ALBUQUERQUE, N.M. — Arogs MacCallum had a serendipitous moment. And that moment was the impetus in getting “Our Lady of Mariposas” on its way to the stage.
“My first concern was always about casting the 7-year-old girl,” he says. “We tried to cast it last summer but weren’t able to. We needed an actor that could handle the broad spectrum of emotions.”
MacCallum is the artistic director at Teatro Paraguas in Santa Fe. He also is the director of the play.
He was drawn to “Our Lady of Mariposas” because of the heartfelt story Santa Fe resident Alix Hudson writes about.
“It’s a beautiful story,” he says. “You can only wait so long, but there’s always hope. I haven’t directed something in over four years and was ready to get back to it.”
The play is set in southeastern New Mexico in early 2002, following the massive die-off of monarch butterflies in February of that year. Manuel, played by Jason Jaramillo, is trying to raise his 7-year-old daughter Esperanza, played by Maya Sanchez, alone after the inexplicable disappearance of his wife Estrella.

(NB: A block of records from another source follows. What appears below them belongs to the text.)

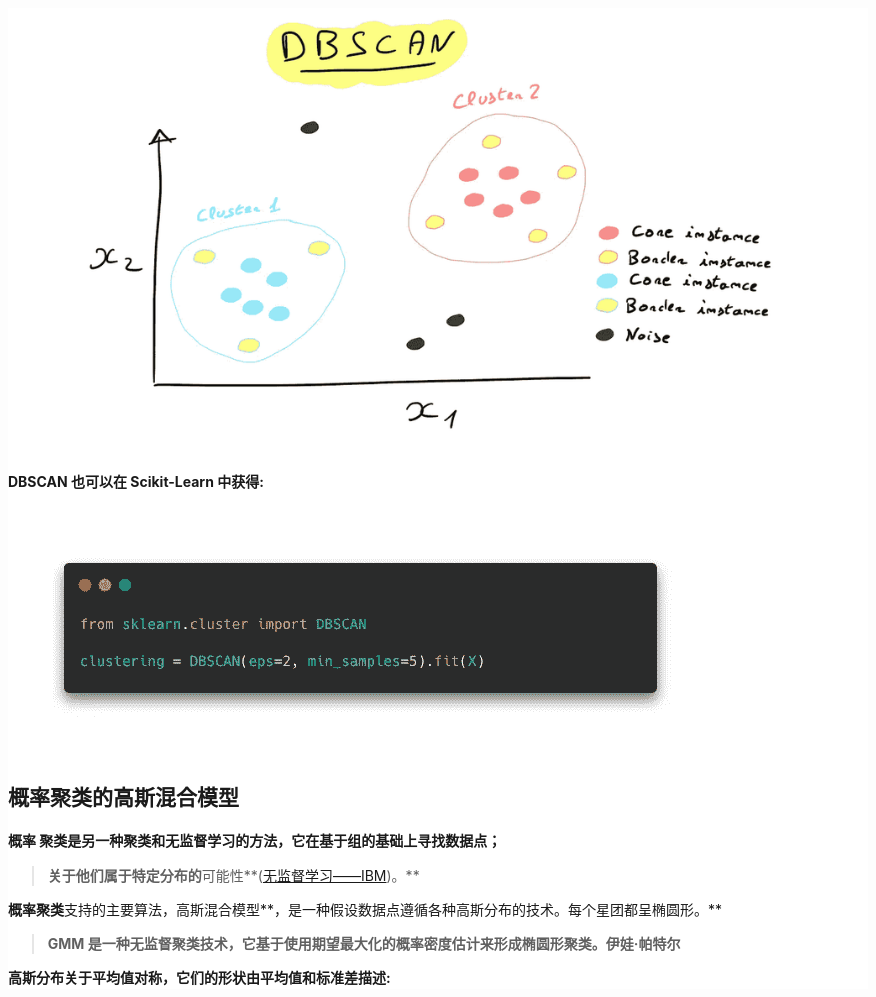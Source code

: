 **![](img/60e6a1cd32bc0cecc8c4b3f14bd8bf71.png)**

**DBSCAN 也可以在 **Scikit-Learn** 中获得:**

**![](img/dee90368d9c062af264201dca105db12.png)**

## **概率聚类的高斯混合模型**

****概率** **聚类**是另一种聚类和无监督学习的方法，它在基于组的基础上寻找数据点；**

> **关于他们属于特定分布的**可能性**([无监督学习——IBM](https://www.ibm.com/cloud/learn/unsupervised-learning))。**

**概率聚类**支持的主要算法，高斯混合模型**，是一种假设数据点遵循各种高斯分布的技术。每个星团都呈椭圆形。**

> **GMM 是一种无监督聚类技术，它基于使用期望最大化的概率密度估计来形成椭圆形聚类。伊娃·帕特尔**

**高斯分布关于平均值对称，它们的形状由平均值和标准差描述:**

The father and daughter wait and hope for Estrella’s return, as well as the return migration of the butterflies from Mexico.
Playwright Hudson was inspired to write the story, which unfolds through Esperanza’s memories as a grown woman, when her lifelong love of monarchs and milkweed blended with an unshakable image of a little girl who could not stop asking where her mother was.
The cast includes Rosario Roybal, Liza Frolkis and Tomás Rivera, with original music performed by JoJo Sena de Tarnoff.
MacCallum says the play is bilingual.
“Alix is 26 and is fluent in Spanish,” he says. “She has an ear for the local idiom and that adds to the heart of this play.”
“Our Lady of Mariposas” began its run in Santa Fe and will be staged at the National Hispanic Cultural Center as part of its “Siembra: Latino Theater Festival.”
Teatro Paraguas is known for focusing its stories by and on Hispanics in the Southwest. This is the second play the company has put on as part of the “Siembra” series.
“We’ve grown to have a great relationship with the NHCC,” he says. “They invited us back for this show and it’s very special.”
MacCallum is grateful he was able to find Sanchez to play Esperanza.
“That was the key in getting the play off the ground,” he says. “Maya enrolled in our children’s theater last spring. When I saw her on stage, I knew I could pull the play off if she agreed to play the role of Esperanza.”